» What the task asks
The pictures in the listing below are to be skipped, while the lines between the line holding "within a family" and the line holding "Le contexte causal est égal", inclusive, are to be output exactly.

----------

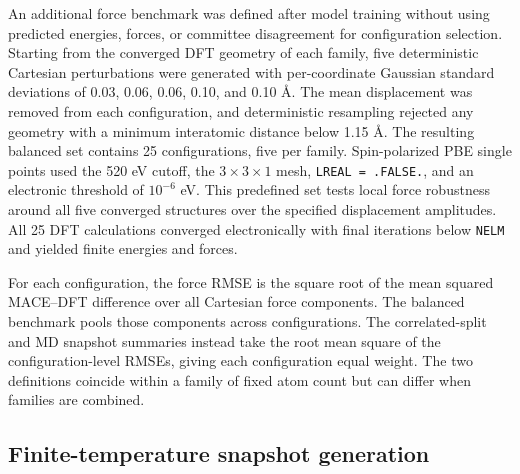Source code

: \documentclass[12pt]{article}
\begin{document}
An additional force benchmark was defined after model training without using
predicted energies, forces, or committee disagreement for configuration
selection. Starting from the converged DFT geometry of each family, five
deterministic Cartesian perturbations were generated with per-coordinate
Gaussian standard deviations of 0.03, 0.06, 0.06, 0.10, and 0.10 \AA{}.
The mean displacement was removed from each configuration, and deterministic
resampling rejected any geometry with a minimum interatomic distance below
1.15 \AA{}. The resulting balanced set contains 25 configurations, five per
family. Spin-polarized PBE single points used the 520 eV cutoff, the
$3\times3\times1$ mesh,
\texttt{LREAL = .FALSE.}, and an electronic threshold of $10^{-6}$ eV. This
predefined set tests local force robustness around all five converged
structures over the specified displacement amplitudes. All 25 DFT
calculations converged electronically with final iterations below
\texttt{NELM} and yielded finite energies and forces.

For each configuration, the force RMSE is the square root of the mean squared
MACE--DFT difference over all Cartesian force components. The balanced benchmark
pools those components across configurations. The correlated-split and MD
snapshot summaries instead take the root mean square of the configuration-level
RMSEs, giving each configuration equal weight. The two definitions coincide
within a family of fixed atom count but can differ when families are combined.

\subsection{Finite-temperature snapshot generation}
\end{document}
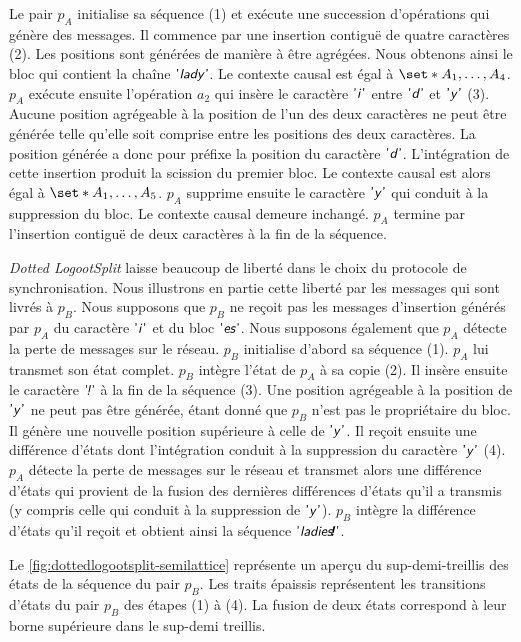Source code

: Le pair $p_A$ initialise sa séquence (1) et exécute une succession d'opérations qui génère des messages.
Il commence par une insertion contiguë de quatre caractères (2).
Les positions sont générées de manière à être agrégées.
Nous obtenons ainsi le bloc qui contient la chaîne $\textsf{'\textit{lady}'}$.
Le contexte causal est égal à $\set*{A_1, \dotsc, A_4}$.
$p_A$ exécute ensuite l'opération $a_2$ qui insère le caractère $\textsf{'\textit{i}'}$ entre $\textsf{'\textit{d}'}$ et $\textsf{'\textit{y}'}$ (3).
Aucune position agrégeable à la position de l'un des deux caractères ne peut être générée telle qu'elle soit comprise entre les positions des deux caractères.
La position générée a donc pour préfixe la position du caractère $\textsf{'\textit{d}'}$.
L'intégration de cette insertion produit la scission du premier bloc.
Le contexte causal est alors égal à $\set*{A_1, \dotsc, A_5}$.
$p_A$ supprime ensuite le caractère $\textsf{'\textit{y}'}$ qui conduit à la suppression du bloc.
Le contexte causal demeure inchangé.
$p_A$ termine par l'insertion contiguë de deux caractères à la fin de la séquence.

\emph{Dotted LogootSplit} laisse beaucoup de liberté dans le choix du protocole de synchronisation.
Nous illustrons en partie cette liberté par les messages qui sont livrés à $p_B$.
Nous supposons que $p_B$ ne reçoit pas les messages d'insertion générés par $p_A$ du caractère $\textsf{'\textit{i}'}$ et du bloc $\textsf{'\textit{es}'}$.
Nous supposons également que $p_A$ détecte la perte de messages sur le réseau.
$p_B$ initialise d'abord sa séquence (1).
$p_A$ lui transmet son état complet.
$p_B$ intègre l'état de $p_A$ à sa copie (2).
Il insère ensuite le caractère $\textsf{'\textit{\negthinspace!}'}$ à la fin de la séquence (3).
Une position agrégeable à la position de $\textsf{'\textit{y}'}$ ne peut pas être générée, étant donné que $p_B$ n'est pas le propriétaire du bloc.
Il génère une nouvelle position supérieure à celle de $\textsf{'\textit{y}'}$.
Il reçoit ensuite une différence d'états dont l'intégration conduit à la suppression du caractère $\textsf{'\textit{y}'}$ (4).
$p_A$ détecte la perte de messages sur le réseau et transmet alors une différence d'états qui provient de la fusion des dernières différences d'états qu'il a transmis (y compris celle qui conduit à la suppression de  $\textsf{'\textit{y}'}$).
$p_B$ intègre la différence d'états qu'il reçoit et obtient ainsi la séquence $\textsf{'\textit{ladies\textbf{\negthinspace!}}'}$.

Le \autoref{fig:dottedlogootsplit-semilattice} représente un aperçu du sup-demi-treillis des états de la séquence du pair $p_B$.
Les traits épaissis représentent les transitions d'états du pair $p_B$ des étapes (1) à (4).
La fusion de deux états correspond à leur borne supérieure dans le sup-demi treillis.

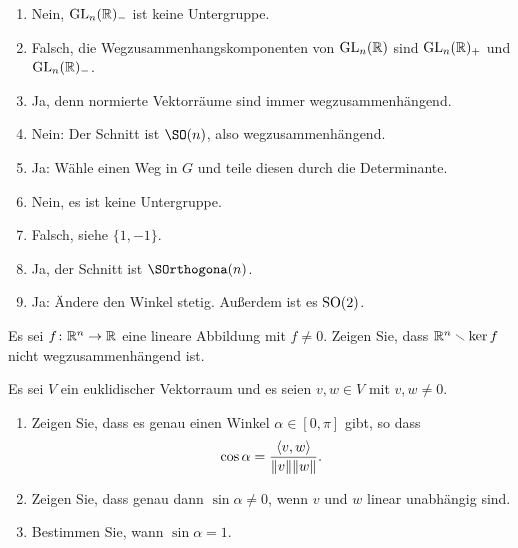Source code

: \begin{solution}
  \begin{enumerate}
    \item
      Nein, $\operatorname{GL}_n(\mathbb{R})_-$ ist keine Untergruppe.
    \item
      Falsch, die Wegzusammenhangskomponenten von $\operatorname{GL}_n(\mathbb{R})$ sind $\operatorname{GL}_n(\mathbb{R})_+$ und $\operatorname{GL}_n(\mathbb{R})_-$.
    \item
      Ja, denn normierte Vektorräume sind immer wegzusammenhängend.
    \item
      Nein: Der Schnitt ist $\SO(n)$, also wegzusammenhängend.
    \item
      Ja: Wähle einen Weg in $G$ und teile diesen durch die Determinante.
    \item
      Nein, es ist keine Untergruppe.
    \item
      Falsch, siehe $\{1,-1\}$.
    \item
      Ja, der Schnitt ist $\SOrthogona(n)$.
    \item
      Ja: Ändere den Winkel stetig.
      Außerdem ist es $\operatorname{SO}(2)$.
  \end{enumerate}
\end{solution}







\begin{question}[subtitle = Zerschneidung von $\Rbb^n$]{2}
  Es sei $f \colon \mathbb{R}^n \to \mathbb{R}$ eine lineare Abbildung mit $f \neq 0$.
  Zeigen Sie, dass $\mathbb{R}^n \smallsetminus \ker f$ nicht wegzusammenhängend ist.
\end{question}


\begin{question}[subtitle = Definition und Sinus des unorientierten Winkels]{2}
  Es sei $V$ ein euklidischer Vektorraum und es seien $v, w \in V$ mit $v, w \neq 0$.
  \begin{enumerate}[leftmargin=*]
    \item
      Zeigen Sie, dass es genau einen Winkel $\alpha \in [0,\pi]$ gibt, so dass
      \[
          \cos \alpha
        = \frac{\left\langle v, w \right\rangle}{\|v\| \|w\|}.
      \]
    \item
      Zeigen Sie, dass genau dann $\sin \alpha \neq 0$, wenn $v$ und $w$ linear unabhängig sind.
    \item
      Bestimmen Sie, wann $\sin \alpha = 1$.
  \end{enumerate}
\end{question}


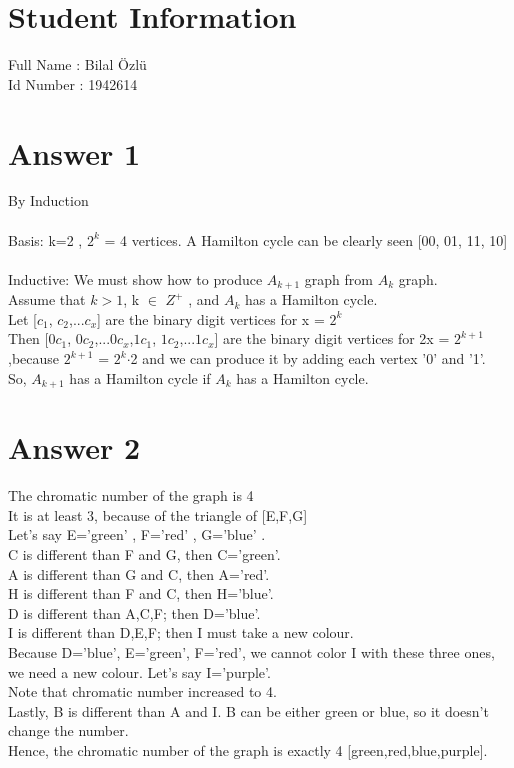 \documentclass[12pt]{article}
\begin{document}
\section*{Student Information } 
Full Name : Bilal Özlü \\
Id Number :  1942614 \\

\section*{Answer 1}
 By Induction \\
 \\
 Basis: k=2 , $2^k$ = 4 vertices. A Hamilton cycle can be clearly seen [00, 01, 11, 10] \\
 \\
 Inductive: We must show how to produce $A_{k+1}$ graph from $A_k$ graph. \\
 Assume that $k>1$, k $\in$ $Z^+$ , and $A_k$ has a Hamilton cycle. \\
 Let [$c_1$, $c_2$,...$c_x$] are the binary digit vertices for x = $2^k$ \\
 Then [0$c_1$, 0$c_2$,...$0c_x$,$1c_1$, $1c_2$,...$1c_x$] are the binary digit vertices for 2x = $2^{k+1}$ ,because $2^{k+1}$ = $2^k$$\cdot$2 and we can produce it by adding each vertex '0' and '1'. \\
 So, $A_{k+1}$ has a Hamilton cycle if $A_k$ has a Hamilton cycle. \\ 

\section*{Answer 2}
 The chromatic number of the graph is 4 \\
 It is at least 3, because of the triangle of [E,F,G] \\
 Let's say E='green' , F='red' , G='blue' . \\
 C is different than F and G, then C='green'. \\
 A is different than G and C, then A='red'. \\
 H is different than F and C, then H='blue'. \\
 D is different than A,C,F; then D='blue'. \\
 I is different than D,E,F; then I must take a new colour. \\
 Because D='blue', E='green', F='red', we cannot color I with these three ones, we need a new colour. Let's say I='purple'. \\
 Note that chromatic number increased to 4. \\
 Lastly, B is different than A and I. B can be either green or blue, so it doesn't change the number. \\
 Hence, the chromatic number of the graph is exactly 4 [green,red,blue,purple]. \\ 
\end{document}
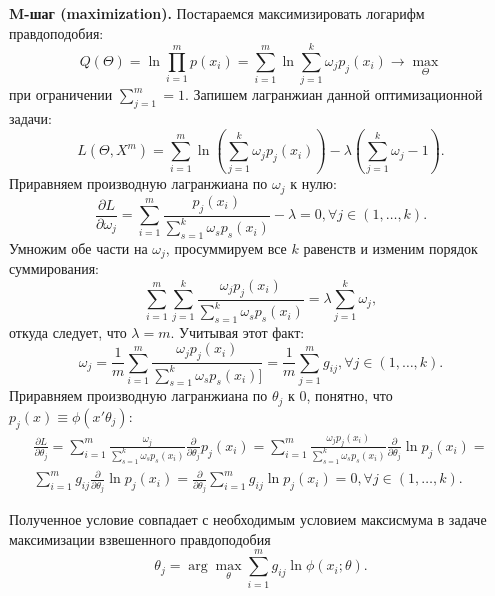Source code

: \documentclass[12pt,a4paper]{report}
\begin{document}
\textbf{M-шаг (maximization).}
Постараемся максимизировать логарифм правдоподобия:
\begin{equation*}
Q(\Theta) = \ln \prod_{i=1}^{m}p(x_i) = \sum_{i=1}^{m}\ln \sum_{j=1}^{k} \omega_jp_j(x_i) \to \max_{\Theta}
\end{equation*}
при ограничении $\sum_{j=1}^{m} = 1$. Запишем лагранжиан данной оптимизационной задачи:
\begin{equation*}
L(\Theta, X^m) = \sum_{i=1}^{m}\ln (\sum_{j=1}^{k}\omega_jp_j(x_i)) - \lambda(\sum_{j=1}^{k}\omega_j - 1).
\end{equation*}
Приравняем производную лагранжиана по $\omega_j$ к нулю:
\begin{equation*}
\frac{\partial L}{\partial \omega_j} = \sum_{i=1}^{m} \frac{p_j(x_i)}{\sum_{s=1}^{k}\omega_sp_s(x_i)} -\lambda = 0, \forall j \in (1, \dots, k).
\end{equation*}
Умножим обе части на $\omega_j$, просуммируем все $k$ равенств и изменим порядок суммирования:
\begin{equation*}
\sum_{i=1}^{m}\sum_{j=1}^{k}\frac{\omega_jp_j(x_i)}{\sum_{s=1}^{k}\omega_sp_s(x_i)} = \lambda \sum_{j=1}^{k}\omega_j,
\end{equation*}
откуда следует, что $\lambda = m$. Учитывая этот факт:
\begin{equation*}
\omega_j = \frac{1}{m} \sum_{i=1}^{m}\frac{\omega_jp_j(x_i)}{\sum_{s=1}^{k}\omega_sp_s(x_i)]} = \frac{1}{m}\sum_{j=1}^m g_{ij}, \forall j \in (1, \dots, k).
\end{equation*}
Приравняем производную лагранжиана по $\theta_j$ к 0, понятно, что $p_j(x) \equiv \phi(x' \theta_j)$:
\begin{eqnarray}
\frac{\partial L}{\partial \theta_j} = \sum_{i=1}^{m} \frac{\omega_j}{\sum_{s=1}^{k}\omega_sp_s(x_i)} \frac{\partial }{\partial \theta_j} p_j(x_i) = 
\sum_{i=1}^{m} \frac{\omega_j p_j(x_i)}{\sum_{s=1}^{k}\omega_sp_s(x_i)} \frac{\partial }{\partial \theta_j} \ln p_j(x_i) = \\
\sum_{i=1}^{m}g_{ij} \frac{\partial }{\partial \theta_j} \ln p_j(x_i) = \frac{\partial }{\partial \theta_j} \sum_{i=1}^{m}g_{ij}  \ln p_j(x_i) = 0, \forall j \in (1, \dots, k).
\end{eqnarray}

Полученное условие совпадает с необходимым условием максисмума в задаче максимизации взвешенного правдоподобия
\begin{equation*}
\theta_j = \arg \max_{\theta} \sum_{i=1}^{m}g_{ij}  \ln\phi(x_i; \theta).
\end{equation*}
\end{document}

----------

» Answer to this problem
within a family of fixed atom count but can differ when families are combined.

\subsection{Finite-temperature snapshot generation}
\end{document}
Source code

: Le pair $p_A$ initialise sa séquence (1) et exécute une succession d'opérations qui génère des messages.
Il commence par une insertion contiguë de quatre caractères (2).
Les positions sont générées de manière à être agrégées.
Nous obtenons ainsi le bloc qui contient la chaîne $\textsf{'\textit{lady}'}$.
Le contexte causal est égal à $\set*{A_1, \dotsc, A_4}$.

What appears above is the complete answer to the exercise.